_Your goal_
Each of the lines below must be retyped character for character.

_Data supplied_
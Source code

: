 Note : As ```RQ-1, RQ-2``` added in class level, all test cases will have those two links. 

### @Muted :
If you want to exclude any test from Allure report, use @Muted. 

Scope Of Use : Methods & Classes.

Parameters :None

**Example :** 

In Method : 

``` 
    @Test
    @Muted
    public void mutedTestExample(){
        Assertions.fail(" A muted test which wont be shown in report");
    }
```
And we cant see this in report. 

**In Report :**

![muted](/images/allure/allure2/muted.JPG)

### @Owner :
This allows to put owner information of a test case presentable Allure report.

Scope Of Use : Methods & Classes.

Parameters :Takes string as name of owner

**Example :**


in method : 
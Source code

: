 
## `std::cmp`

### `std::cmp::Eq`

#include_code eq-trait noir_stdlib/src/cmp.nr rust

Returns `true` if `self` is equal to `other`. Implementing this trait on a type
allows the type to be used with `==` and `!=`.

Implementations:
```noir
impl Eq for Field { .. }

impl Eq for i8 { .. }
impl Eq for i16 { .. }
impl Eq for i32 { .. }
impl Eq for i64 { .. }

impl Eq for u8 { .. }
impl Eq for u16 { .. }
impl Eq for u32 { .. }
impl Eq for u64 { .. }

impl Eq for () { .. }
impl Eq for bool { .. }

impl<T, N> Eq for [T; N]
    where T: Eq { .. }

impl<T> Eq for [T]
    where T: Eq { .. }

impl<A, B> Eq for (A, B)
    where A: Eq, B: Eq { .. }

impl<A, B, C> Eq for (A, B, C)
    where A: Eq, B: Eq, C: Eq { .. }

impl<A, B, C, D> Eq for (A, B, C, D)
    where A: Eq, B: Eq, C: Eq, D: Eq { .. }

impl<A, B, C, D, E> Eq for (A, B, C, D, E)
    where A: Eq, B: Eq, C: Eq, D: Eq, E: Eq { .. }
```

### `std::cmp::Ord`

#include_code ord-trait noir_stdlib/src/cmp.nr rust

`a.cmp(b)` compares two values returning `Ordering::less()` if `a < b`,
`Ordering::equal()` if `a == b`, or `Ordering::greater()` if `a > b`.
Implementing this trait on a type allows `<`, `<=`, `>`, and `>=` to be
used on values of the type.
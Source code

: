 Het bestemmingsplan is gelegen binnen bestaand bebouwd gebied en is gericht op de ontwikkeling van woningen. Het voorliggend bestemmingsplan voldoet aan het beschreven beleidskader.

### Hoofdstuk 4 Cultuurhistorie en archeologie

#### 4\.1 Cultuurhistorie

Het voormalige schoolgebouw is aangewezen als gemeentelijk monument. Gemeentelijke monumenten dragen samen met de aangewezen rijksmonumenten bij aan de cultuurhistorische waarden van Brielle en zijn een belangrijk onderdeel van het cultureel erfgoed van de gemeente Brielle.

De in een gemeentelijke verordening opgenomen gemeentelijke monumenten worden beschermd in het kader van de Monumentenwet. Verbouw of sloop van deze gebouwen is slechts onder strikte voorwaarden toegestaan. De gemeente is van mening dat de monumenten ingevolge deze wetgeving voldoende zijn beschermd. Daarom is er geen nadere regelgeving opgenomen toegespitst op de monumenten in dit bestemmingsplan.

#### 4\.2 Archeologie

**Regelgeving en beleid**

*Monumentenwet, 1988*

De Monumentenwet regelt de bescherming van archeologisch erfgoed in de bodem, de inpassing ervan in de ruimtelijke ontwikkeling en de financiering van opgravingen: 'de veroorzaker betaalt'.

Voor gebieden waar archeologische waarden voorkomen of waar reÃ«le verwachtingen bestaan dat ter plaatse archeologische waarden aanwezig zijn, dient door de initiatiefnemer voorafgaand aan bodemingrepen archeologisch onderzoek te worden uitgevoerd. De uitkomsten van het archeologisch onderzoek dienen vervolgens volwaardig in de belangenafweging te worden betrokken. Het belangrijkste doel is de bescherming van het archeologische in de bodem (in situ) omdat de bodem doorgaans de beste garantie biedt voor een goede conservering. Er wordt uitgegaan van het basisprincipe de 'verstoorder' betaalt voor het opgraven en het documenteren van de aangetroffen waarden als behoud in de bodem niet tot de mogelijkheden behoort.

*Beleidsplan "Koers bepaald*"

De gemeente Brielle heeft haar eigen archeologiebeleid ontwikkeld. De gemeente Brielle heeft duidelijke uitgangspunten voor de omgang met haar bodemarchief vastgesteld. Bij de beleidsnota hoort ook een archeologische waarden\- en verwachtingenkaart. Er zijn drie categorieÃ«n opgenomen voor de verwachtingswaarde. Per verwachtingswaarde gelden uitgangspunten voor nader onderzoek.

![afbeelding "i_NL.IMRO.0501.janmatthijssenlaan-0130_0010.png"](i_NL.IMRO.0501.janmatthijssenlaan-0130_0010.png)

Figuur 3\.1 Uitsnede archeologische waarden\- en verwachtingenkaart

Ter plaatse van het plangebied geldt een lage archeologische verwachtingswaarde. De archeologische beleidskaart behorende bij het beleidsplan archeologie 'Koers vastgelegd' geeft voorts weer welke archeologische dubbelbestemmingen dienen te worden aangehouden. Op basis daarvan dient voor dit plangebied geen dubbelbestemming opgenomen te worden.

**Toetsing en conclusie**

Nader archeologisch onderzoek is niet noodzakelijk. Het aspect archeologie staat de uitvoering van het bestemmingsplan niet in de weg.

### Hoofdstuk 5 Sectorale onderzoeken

_Reply_
Source code

: Note : As ```RQ-1, RQ-2``` added in class level, all test cases will have those two links. 

### @Muted :
If you want to exclude any test from Allure report, use @Muted. 

Scope Of Use : Methods & Classes.

Parameters :None

**Example :** 

In Method : 

``` 
    @Test
    @Muted
    public void mutedTestExample(){
        Assertions.fail(" A muted test which wont be shown in report");
    }
```
And we cant see this in report. 

**In Report :**

![muted](/images/allure/allure2/muted.JPG)

### @Owner :
This allows to put owner information of a test case presentable Allure report.

Scope Of Use : Methods & Classes.

Parameters :Takes string as name of owner

**Example :**


in method : 
Source code

: 
## `std::cmp`

### `std::cmp::Eq`

#include_code eq-trait noir_stdlib/src/cmp.nr rust

Returns `true` if `self` is equal to `other`. Implementing this trait on a type
allows the type to be used with `==` and `!=`.

Implementations:
```noir
impl Eq for Field { .. }

impl Eq for i8 { .. }
impl Eq for i16 { .. }
impl Eq for i32 { .. }
impl Eq for i64 { .. }

impl Eq for u8 { .. }
impl Eq for u16 { .. }
impl Eq for u32 { .. }
impl Eq for u64 { .. }

impl Eq for () { .. }
impl Eq for bool { .. }

impl<T, N> Eq for [T; N]
    where T: Eq { .. }

impl<T> Eq for [T]
    where T: Eq { .. }

impl<A, B> Eq for (A, B)
    where A: Eq, B: Eq { .. }

impl<A, B, C> Eq for (A, B, C)
    where A: Eq, B: Eq, C: Eq { .. }

impl<A, B, C, D> Eq for (A, B, C, D)
    where A: Eq, B: Eq, C: Eq, D: Eq { .. }

impl<A, B, C, D, E> Eq for (A, B, C, D, E)
    where A: Eq, B: Eq, C: Eq, D: Eq, E: Eq { .. }
```

### `std::cmp::Ord`

#include_code ord-trait noir_stdlib/src/cmp.nr rust

`a.cmp(b)` compares two values returning `Ordering::less()` if `a < b`,
`Ordering::equal()` if `a == b`, or `Ordering::greater()` if `a > b`.
Implementing this trait on a type allows `<`, `<=`, `>`, and `>=` to be
used on values of the type.
Source code

: Het bestemmingsplan is gelegen binnen bestaand bebouwd gebied en is gericht op de ontwikkeling van woningen. Het voorliggend bestemmingsplan voldoet aan het beschreven beleidskader.

### Hoofdstuk 4 Cultuurhistorie en archeologie

#### 4\.1 Cultuurhistorie

Het voormalige schoolgebouw is aangewezen als gemeentelijk monument. Gemeentelijke monumenten dragen samen met de aangewezen rijksmonumenten bij aan de cultuurhistorische waarden van Brielle en zijn een belangrijk onderdeel van het cultureel erfgoed van de gemeente Brielle.

De in een gemeentelijke verordening opgenomen gemeentelijke monumenten worden beschermd in het kader van de Monumentenwet. Verbouw of sloop van deze gebouwen is slechts onder strikte voorwaarden toegestaan. De gemeente is van mening dat de monumenten ingevolge deze wetgeving voldoende zijn beschermd. Daarom is er geen nadere regelgeving opgenomen toegespitst op de monumenten in dit bestemmingsplan.

#### 4\.2 Archeologie

**Regelgeving en beleid**

*Monumentenwet, 1988*

De Monumentenwet regelt de bescherming van archeologisch erfgoed in de bodem, de inpassing ervan in de ruimtelijke ontwikkeling en de financiering van opgravingen: 'de veroorzaker betaalt'.

Voor gebieden waar archeologische waarden voorkomen of waar reÃ«le verwachtingen bestaan dat ter plaatse archeologische waarden aanwezig zijn, dient door de initiatiefnemer voorafgaand aan bodemingrepen archeologisch onderzoek te worden uitgevoerd. De uitkomsten van het archeologisch onderzoek dienen vervolgens volwaardig in de belangenafweging te worden betrokken. Het belangrijkste doel is de bescherming van het archeologische in de bodem (in situ) omdat de bodem doorgaans de beste garantie biedt voor een goede conservering. Er wordt uitgegaan van het basisprincipe de 'verstoorder' betaalt voor het opgraven en het documenteren van de aangetroffen waarden als behoud in de bodem niet tot de mogelijkheden behoort.

*Beleidsplan "Koers bepaald*"

De gemeente Brielle heeft haar eigen archeologiebeleid ontwikkeld. De gemeente Brielle heeft duidelijke uitgangspunten voor de omgang met haar bodemarchief vastgesteld. Bij de beleidsnota hoort ook een archeologische waarden\- en verwachtingenkaart. Er zijn drie categorieÃ«n opgenomen voor de verwachtingswaarde. Per verwachtingswaarde gelden uitgangspunten voor nader onderzoek.

![afbeelding "i_NL.IMRO.0501.janmatthijssenlaan-0130_0010.png"](i_NL.IMRO.0501.janmatthijssenlaan-0130_0010.png)

Figuur 3\.1 Uitsnede archeologische waarden\- en verwachtingenkaart

Ter plaatse van het plangebied geldt een lage archeologische verwachtingswaarde. De archeologische beleidskaart behorende bij het beleidsplan archeologie 'Koers vastgelegd' geeft voorts weer welke archeologische dubbelbestemmingen dienen te worden aangehouden. Op basis daarvan dient voor dit plangebied geen dubbelbestemming opgenomen te worden.

**Toetsing en conclusie**

Nader archeologisch onderzoek is niet noodzakelijk. Het aspect archeologie staat de uitvoering van het bestemmingsplan niet in de weg.

### Hoofdstuk 5 Sectorale onderzoeken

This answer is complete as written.